How to remember those with no tombstones

How to remember those with no tombstones
A man rides his motorbike at the crash site of the Malaysia Airlines Flight MH17 in the village of Hrabove (Grabovo), some 80km east of Donetsk, on August 2, 2014.

There is a round black plaque cradled by white granite that is dedicated to Flight MH653.

It is located at Kampung Ladang Tanjung Kupang, Johor. It bears the Malaysia Airlines logo with the inscription: Kenangan kepada rakan-rakan kita (In memory of our colleagues) and seven names: Azian Borhanuddin, G.K. Ganjoor, Kamarulzaman Jalil, Karim Tahir, Onn Jaafar, Sharifah Sidah Syed Omar and Sim Siang Yong.

These are the seven crew members of the first fatal air crash of the national carrier on Dec 4, 1977. They perished along with 93 passengers whose names we don't remember.

Such is life. We mourn, we move on, we forget.

And that is why memorials are important. In its simplest definition, a memorial is "something designed to preserve the memory of a person, event, etc." (

Yes, it is still early days where MH17 is concerned and MH370 remains as big a mystery as the day the jetliner disappeared. But no nation or airline has ever been struck by two major aviation tragedies within six months.

It's truly unprecedented - to use a very overworked and overwrought word - and that's why we, as a nation, need to mourn, heal and remember.

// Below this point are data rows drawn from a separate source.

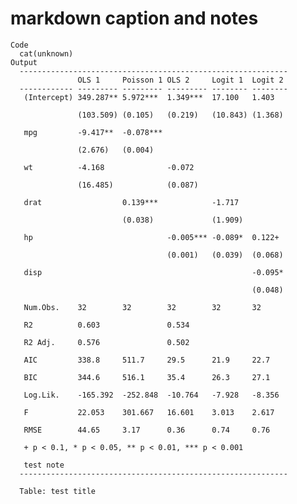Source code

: # markdown caption and notes

    Code
      cat(unknown)
    Output
      ------------------------------------------------------------
                   OLS 1     Poisson 1 OLS 2     Logit 1  Logit 2 
      ------------ --------- --------- --------- -------- --------
       (Intercept) 349.287** 5.972***  1.349***  17.100   1.403   
                                                                  
                   (103.509) (0.105)   (0.219)   (10.843) (1.368) 
                                                                  
       mpg         -9.417**  -0.078***                            
                                                                  
                   (2.676)   (0.004)                              
                                                                  
       wt          -4.168              -0.072                     
                                                                  
                   (16.485)            (0.087)                    
                                                                  
       drat                  0.139***            -1.717           
                                                                  
                             (0.038)             (1.909)          
                                                                  
       hp                              -0.005*** -0.089*  0.122+  
                                                                  
                                       (0.001)   (0.039)  (0.068) 
                                                                  
       disp                                               -0.095* 
                                                                  
                                                          (0.048) 
                                                                  
       Num.Obs.    32        32        32        32       32      
                                                                  
       R2          0.603               0.534                      
                                                                  
       R2 Adj.     0.576               0.502                      
                                                                  
       AIC         338.8     511.7     29.5      21.9     22.7    
                                                                  
       BIC         344.6     516.1     35.4      26.3     27.1    
                                                                  
       Log.Lik.    -165.392  -252.848  -10.764   -7.928   -8.356  
                                                                  
       F           22.053    301.667   16.601    3.013    2.617   
                                                                  
       RMSE        44.65     3.17      0.36      0.74     0.76    
                                                                  
       + p < 0.1, * p < 0.05, ** p < 0.01, *** p < 0.001          
                                                                  
       test note                                                  
      ------------------------------------------------------------
      
      Table: test title

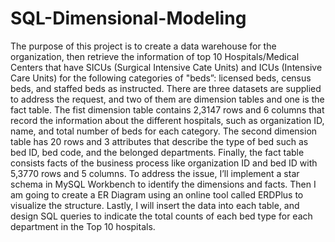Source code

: # SQL-Dimensional-Modeling
The purpose of this project is to create a data warehouse for the organization, then retrieve the information of top 10 Hospitals/Medical Centers that have SICUs (Surgical Intensive Cate Units) and ICUs (Intensive Care Units) for the following categories of "beds”: licensed beds, census beds, and staffed beds as instructed. 
There are three datasets are supplied to address the request, and two of them are dimension tables and one is the fact table. The fist dimension table contains 2,3147 rows and 6 columns that record the information about the different hospitals, such as organization ID, name, and total number of beds for each category. The second dimension table has 20 rows and 3 attributes that describe the type of bed such as bed ID, bed code, and the belonged departments. Finally, the fact table consists facts of the business process like organization ID and bed ID with 5,3770 rows and 5 columns.
To address the issue, I’ll implement a star schema in MySQL Workbench to identify the dimensions and facts. Then I am going to create a ER Diagram using an online tool called ERDPlus to visualize the structure. Lastly, I will insert the data into each table, and design SQL queries to indicate the total counts of each bed type for each department in the Top 10 hospitals.

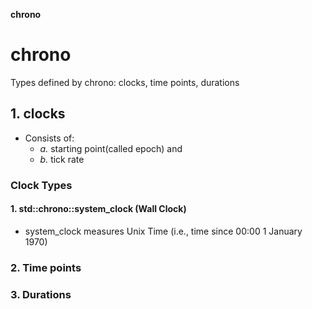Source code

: **chrono**

# chrono
Types defined by chrono: clocks, time points, durations

## 1. clocks
- Consists of: 
  - _a._ starting point(called epoch) and 
  - _b._ tick rate

### Clock Types
#### 1. std::chrono::system_clock (Wall Clock)
- system_clock measures Unix Time (i.e., time since 00:00 1 January 1970)

### 2. Time points

### 3. Durations
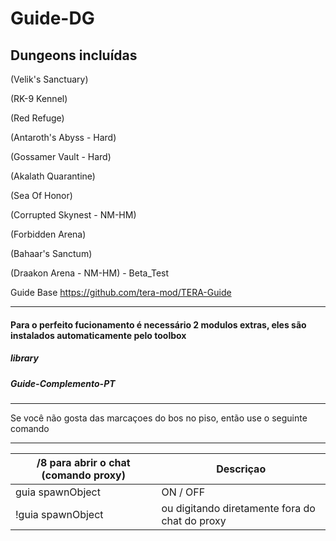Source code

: Guide-DG
======

## Dungeons incluídas

(Velik's Sanctuary)

(RK-9 Kennel)

(Red Refuge)

(Antaroth's Abyss - Hard)

(Gossamer Vault - Hard)

(Akalath Quarantine)

(Sea Of Honor)

(Corrupted Skynest - NM-HM)

(Forbidden Arena)

(Bahaar's Sanctum)

(Draakon Arena - NM-HM) -  Beta_Test

Guide Base https://github.com/tera-mod/TERA-Guide


----

####  Para o perfeito fucionamento é necessário 2 modulos extras, eles são instalados automaticamente pelo toolbox
#####  library
#####  Guide-Complemento-PT

------

Se você não gosta das marcaçoes do bos no piso, então use o seguinte comando


------

/8 para abrir o chat (comando proxy) | Descriçao
--- | ---
guia spawnObject | ON / OFF
!guia spawnObject  | ou digitando diretamente fora do chat do proxy

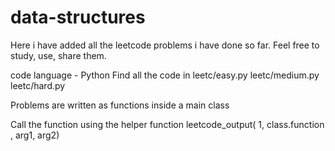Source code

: ﻿# data-structures

Here i have added all the leetcode problems i have done so far.
Feel free to study, use, share them.

code language - Python
Find all the code in 
      leetc/easy.py
      leetc/medium.py
      leetc/hard.py

Problems are written as functions inside a main class


Call the function using the helper function 
     leetcode_output( 1, class.function , arg1, arg2) 
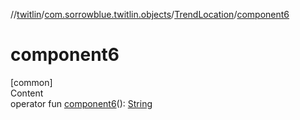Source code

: //[twitlin](../../index.md)/[com.sorrowblue.twitlin.objects](../index.md)/[TrendLocation](index.md)/[component6](component6.md)



# component6  
[common]  
Content  
operator fun [component6](component6.md)(): [String](https://kotlinlang.org/api/latest/jvm/stdlib/kotlin/-string/index.html)  



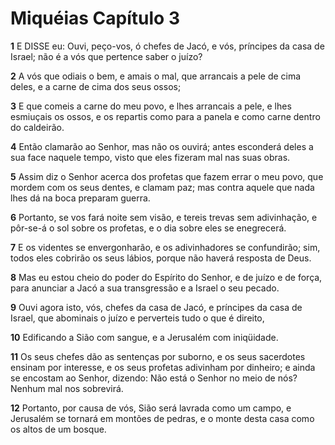# Miquéias Capítulo 3

**1** 	E DISSE eu: Ouvi, peço-vos, ó chefes de Jacó, e vós, príncipes da casa de Israel; não é a vós que pertence saber o juízo?

**2** 	A vós que odiais o bem, e amais o mal, que arrancais a pele de cima deles, e a carne de cima dos seus ossos;

**3** 	E que comeis a carne do meu povo, e lhes arrancais a pele, e lhes esmiuçais os ossos, e os repartis como para a panela e como carne dentro do caldeirão.

**4** 	Então clamarão ao Senhor, mas não os ouvirá; antes esconderá deles a sua face naquele tempo, visto que eles fizeram mal nas suas obras.

**5** 	Assim diz o Senhor acerca dos profetas que fazem errar o meu povo, que mordem com os seus dentes, e clamam paz; mas contra aquele que nada lhes dá na boca preparam guerra.

**6** 	Portanto, se vos fará noite sem visão, e tereis trevas sem adivinhação, e pôr-se-á o sol sobre os profetas, e o dia sobre eles se enegrecerá.

**7** 	E os videntes se envergonharão, e os adivinhadores se confundirão; sim, todos eles cobrirão os seus lábios, porque não haverá resposta de Deus.

**8** 	Mas eu estou cheio do poder do Espírito do Senhor, e de juízo e de força, para anunciar a Jacó a sua transgressão e a Israel o seu pecado.

**9** 	Ouvi agora isto, vós, chefes da casa de Jacó, e príncipes da casa de Israel, que abominais o juízo e perverteis tudo o que é direito,

**10** 	Edificando a Sião com sangue, e a Jerusalém com iniqüidade.

**11** 	Os seus chefes dão as sentenças por suborno, e os seus sacerdotes ensinam por interesse, e os seus profetas adivinham por dinheiro; e ainda se encostam ao Senhor, dizendo: Não está o Senhor no meio de nós? Nenhum mal nos sobrevirá.

**12** 	Portanto, por causa de vós, Sião será lavrada como um campo, e Jerusalém se tornará em montões de pedras, e o monte desta casa como os altos de um bosque.

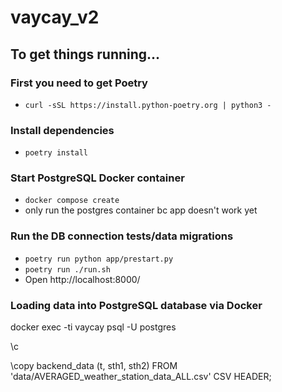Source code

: # vaycay_v2

## To get things running...

### First you need to get Poetry
- `curl -sSL https://install.python-poetry.org | python3 -`
### Install dependencies
- `poetry install`
### Start PostgreSQL Docker container
- `docker compose create`
- only run the postgres container bc app doesn't work yet
### Run the DB connection tests/data migrations
- `poetry run python app/prestart.py`
- `poetry run ./run.sh`
- Open http://localhost:8000/



 
### Loading data into PostgreSQL database via Docker

<!-- Establish project -->
docker exec -ti vaycay psql -U postgres     

<!-- connect to database -->
\c

<!-- load data from csv file into backend_data table -->
\copy backend_data (t, sth1, sth2) FROM 'data/AVERAGED_weather_station_data_ALL.csv' CSV HEADER;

In a way, the government has already started the ball rolling when Minister in the Prime Minister's Department Jamil Khir Baharom said on Thursday that a special gravesite for Muslim victims would be provided in Presint 20, Putrajaya.

The victims' families would have a choice whether to have the bodies buried in Putrajaya or in their respective hometowns.

That indeed is a kind and thoughtful gesture. But it should not stop at that. In recent decades, memorials have been springing up around the world to commemorate victims of death and disaster.

Historians call it the Age of Commemoration brought about by "the acceleration of history", where continuity and permanence are no longer a feature of the modern world but rapid change is. And that means it becomes harder and harder to remember things, events, even people.

We all know that. Fads, trends, gadgets and events come and go at an unbelievable speed. That's why we are quick to build shrines both physical and virtual, in the face of any disaster, but we also forget easily. Even with MH370. The intense international interest and scrutiny started to fade after a few months.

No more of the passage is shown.